Four-story apartment building approved for Carlsbad Village

CARLSBAD — More apartments are heading to Carlsbad Village.

This time it’s an 11-unit, four-story complex on Jefferson Street between Carlsbad Village Drive and Oak Avenue. The proposal was approved 4-1, with Councilwoman Cori Schumacher against, on Jan. 23 by the City Council.

Dubbed the Jefferson Luxury Apartments, the structure will replace two office buildings and includes two affordable housing units.

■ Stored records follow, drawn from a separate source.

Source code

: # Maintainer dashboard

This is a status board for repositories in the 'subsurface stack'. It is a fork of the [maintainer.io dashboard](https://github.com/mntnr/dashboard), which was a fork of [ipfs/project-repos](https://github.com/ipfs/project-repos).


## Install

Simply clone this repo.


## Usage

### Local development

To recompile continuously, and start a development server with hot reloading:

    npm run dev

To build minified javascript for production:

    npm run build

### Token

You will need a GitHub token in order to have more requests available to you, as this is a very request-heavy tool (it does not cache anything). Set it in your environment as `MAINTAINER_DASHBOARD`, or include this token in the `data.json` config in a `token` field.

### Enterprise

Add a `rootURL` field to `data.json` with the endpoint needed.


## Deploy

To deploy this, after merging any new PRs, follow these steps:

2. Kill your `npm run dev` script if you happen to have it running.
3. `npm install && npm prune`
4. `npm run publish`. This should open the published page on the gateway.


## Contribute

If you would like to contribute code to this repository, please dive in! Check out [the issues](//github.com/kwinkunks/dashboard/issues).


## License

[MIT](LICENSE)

In addition, the property owner will include a 28-space subterranean parking garage for the 45-foot structure.

The project sparked discussion among the council as to the evolving look of the Village.

Councilman Mark Packard said the vitality of the Village is critical even though the Village is moving toward a slightly higher density.

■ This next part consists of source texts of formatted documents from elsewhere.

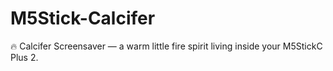 # M5Stick-Calcifer
🔥 Calcifer Screensaver — a warm little fire spirit living inside your M5StickC Plus 2.
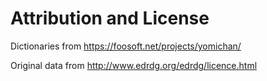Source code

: # Attribution and License

Dictionaries from https://foosoft.net/projects/yomichan/

Original data from http://www.edrdg.org/edrdg/licence.html
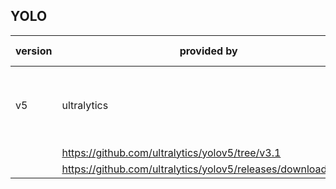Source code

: ## YOLO

| version | provided by | source | download URL |
| ------- | ----------- | ------ | ----- |
| v5 | ultralytics | https://github.com/ultralytics/yolov5/archive/master.zip | - [model](yolo/v5/ultralytics/v3.1/models.tar.gz)<br>- [utils that model depends on](yolo/v5/ultralytics/v3.1/utils.tar.gz)<br> |
| | https://github.com/ultralytics/yolov5/tree/v3.1 | - [hubconf](yolo/v5/ultralytics/v3.1/hubconf.py)<br> |
| | https://github.com/ultralytics/yolov5/releases/download/v3.1/ | - [v5s weights](yolo/v5/ultralytics/v3.1/weights/yolov5s.pt)<br> |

Those in favor of the project also agreed more residents in the Village will help a growing local business sector in the neighborhood.

“What businesses in the Village need is more people living in the Village,” Councilman Michael Schumacher said. “This project is different and I think that’s good.”

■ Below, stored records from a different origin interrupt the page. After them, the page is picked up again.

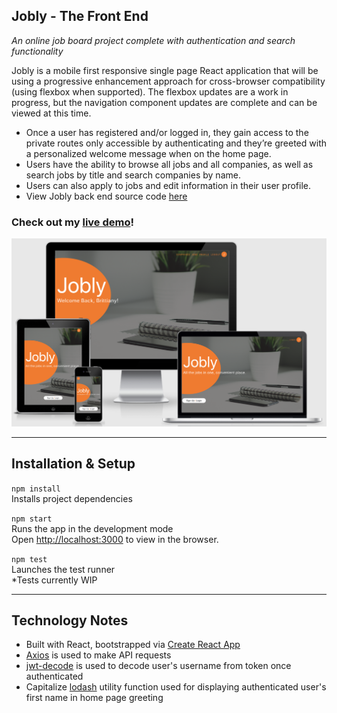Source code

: 
## Jobly - The Front End

<em>An online job board project complete with authentication and search functionality</em>

Jobly is a mobile first responsive single page React application that will be using a progressive enhancement approach for cross-browser compatibility (using flexbox when supported). The flexbox updates are a work in progress, but the navigation component updates are complete and can be viewed at this time.

* Once a user has registered and/or logged in, they gain access to the private routes only accessible by authenticating and they’re greeted with a personalized welcome message when on the home page.
* Users have the ability to browse all jobs and all companies, as well as search jobs by title and search companies by name.
* Users can also apply to jobs and edit information in their user profile.
* View Jobly back end source code [here](https://github.com/b-juravic/jobly-backend-express)

### Check out my [live demo](https://jobly.demo.brittianyjuravic.com/)!
![Jobly home page](./jobly.png "Jobly home page on multiple devices")

--------------------------
## Installation & Setup

`npm install`<br />
Installs project dependencies

`npm start`<br />
Runs the app in the development mode<br />
Open [http://localhost:3000](http://localhost:3000) to view in the browser.

`npm test`<br />
Launches the test runner<br />
*Tests currently WIP

--------------------------
## Technology Notes

* Built with React, bootstrapped via [Create React App](https://github.com/facebook/create-react-app)
* [Axios](https://github.com/axios/axios) is used to make API requests
* [jwt-decode](https://www.npmjs.com/package/jwt-decode) is used to decode user's username from token once authenticated
* Capitalize [lodash](https://lodash.com/docs/4.17.15) utility function used for displaying authenticated user's first name in home page greeting

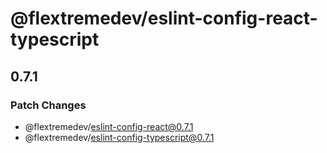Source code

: # @flextremedev/eslint-config-react-typescript

## 0.7.1

### Patch Changes

- @flextremedev/eslint-config-react@0.7.1
- @flextremedev/eslint-config-typescript@0.7.1
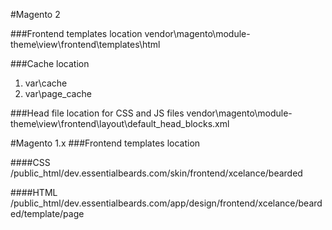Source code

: #Magento 2

###Frontend templates location
vendor\magento\module-theme\view\frontend\templates\html



###Cache location
1. var\cache
2. var\page_cache



###Head file location for CSS and JS files
vendor\magento\module-theme\view\frontend\layout\default_head_blocks.xml







#Magento 1.x
###Frontend templates location

####CSS
/public_html/dev.essentialbeards.com/skin/frontend/xcelance/bearded

####HTML
/public_html/dev.essentialbeards.com/app/design/frontend/xcelance/bearded/template/page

The apartments will consist of four ground floor units at about 1,200 square feet each, while the second floor units are between 2,505 and 2,588 square feet and the third floor units between 1,943 and 2,252 square feet. The fourth floor will be one, 2,700-square-foot apartment.

Two residents spoke in opposition of the plan including one of the property owners to the north, James Vitalie. He said the property was originally designed as two small lots unfit for such a large project.

In addition, he said there will be more traffic than the council realizes and the project isn’t in line with the rest of the neighborhood. Vitalie said if the plan was for only affordable housing, he could support the project.

Another property owner, whose name was inaudible, said he supports the project and it’s “the price we pay for living in a destination” city. He also said the proximity to transit, the Carlsbad Village Station, was a plus for those who may use or rely on transit.

One resident who spoke in opposition said the project wasn’t compatible with the look and feel of the Village. He also questioned the need for a fourth story, and noted several other projects with four stories recently approved seem out of touch.

However, Michael Schumacher said the Village has a variety of looks and architectural styles. The councilman said a mix of different looks is a good quality for the Village, but reinforced his position with his comments about providing more patrons for small businesses.

Cori Schumacher, meanwhile, raised concerns over traffic in the alley noting the KFC restaurant uses it for unloading food and other materials. She laid the blame on a lack of an impact study of the issues on herself and the council.

As for traffic, Associate Planner Corey Funk said no formal study was conducted, as the project did not require one. The reason, he added, was the average daily trips was calculated to be lower with the new project, at 88, than with the current businesses (96) in operation.

Also, the plan was exempt from California Environmental Quality Act. The Planning Commission also approved the project, 7-0, in November 2017.